Textualism Shmextualism: It's About the Merits

Thomas offers a plausible account of why the public would be receptive to slogans like "judges should interpret the law, not make it," but I'm not persuaded that the vast majority of voters pay enough attention to questions of jurisprudence even to distinguish between the bumper sticker versions of originalism/textualism on the one hand and living constitutionalism on the other hand. What people care about is results. That's why, as Barry Friedman has argued, criticism aimed at the countermajoritarian character of the Supreme Court has tended to erupt at just those moments when the Court's decisions have been especially unpopular on substantive grounds.

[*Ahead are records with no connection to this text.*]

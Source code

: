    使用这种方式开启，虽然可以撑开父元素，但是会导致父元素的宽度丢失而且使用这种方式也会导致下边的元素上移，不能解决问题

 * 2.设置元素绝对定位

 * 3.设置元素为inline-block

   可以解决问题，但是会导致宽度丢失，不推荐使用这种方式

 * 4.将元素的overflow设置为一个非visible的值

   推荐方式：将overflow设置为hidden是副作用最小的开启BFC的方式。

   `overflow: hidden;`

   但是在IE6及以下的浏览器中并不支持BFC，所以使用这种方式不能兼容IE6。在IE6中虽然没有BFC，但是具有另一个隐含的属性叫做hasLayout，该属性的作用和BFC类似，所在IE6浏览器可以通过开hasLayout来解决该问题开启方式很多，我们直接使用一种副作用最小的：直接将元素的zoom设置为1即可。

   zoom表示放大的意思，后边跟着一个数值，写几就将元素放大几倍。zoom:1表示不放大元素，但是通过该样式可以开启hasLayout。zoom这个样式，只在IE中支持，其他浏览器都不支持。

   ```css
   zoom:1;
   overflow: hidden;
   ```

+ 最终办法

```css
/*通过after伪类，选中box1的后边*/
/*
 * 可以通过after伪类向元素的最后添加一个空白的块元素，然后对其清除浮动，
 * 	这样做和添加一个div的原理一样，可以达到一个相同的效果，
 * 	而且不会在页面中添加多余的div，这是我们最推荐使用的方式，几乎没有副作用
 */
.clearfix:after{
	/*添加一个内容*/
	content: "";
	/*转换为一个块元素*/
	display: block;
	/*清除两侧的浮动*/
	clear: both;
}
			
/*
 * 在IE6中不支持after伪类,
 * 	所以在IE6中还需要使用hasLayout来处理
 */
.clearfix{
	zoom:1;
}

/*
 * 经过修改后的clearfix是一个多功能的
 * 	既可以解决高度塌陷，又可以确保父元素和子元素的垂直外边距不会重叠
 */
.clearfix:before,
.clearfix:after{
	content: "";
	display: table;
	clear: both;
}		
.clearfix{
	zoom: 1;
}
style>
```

This explains why news coverage of the use of terms like "strict constructionist" tends to emphasize that this is a code phrase for "overturn Roe v. Wade." It is intended as such code, even though one could actually be a strict constructionist or textualist or whateverist on a whole range of issues. Lawyers, party activists on social issues, and some well-educated non-lawyers may understand these differences in ways that go beyond their implications for a handful of particular issues, but the vast majority of Americans simply don't follow the courts closely enough to have a clear view about jurisprudence. (See my May 2002 column on the issue of Americans' understanding of our Constitution here.)

Indeed, on those extremely rare occasions when the public does become engaged in matters of jurisprudence, textualism/originalism doesn't fare very well. I have in mind the Bork confirmation hearings, although admittedly that was two decades ago and Bork didn't play well on tv as a matter of style, so perhaps even that event wasn't about jurisprudence. It is instructive, though, that successful Republican nominees have done well by emphasizing their pragmatism rather than textualism/originalism as such. Roberts is the paradigm here. To be sure, he didn't embrace the living Constitution as such, but nearly all of what he said as a matter of general jurisprudence could have been said by Ginsburg or Stevens, and much of it by Brennan or Marshall.